The first union negotiations at Harvard since the student-led 21-day sit-in have yielded a promising new contract with the local union representing food service and dining hall workers, including significant wage raises. While there are still flaws with the package -- future raises are not indexed to inflation, and there are still many workers in the union who start with wages under the $10.25 that constitutes a "living wage" in Cambridge -- the pay increases and other concessions set a high standard for the other near-future contract negotiations.
Much has been made of the courageous sit-in, conducted in the University's Massachusetts Hall, which demanded raises for approximately 1,400 of Harvard's employees paid less than a living wage. But on top of giving these workers a shot at a better life, the broad support the sit-in garnered suggests that the Harvard Living Wage Campaign stands as a promising model for nationwide, grass-roots, progressive coalition building.
In addition to college students nationwide, the living wage issue has struck a chord with key progressive constituencies such as labor, civil rights groups, and the religious left. The issue resonates with students because it is their tuition that universities are using to pay campus workers poverty wages, and many are unwilling to be implicated in injustice within their own community. Unions represent the underpaid workers; civil rights groups have long made economic justice for minorities a key part of their platforms. And the religious left recognizes that fighting for a living wage is an important way to fulfill its commitment to serving those in need. With such a large and diverse group of progressives on board, politicians have begun to rally to the cause.

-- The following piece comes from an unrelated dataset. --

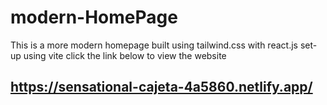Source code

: # modern-HomePage

This is a more modern homepage built using tailwind.css with react.js set-up using vite click the link below to view the website

## https://sensational-cajeta-4a5860.netlify.app/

The Harvard Living Wage Campaign provides a case study in the power of this new progressive coalition. It received tremendous support from labor -- every local union in Cambridge endorsed the students. The local Hotel Employees and Restaurant Employees (HERE) 26, representing the dining hall workers, went a step further, authorizing a strike to support the sit-in, electing the sitters-in honorary members of the union, and voting to make academic immunity for the students a key bargaining point during June contract renegotiations.
National labor leaders also endorsed the campaign. The president of the Service Employees International Union (SEIU), Andy Stern, spoke at the sit-in; the entire executive board of the AFL-CIO, including President John Sweeney, gave speeches in front of Massachusetts Hall as well. Richard Trumka, the Secretary-Treasurer, even came back to speak and, on student request, to open the door of Massachusetts Hall as the sitters-in marched out.
The student-labor alliance was even stronger behind the scenes. One of the key moments during the three-week long sit-in came towards the end, when the AFL-CIO sent two of its top lawyers to negotiate with the administration. According to students who participated in the sit-in, the AFL-CIO lawyers' appearance was a turning point in the negotiations, and that without their help they would not have won so many concessions from the administration. The students have a history of aiding labor as well: over the past three years, the Progressive Student Labor Movement (PSLM), the umbrella organization for the Harvard Living Wage Campaign, has held rallies in support of various unionized workers, including security guards, janitors, and dining hall workers during crucial contract negotiations. This alliance between students and labor is one of the most promising ways in which the Harvard sit-in can serve as a model for nationwide grass-roots mobilization.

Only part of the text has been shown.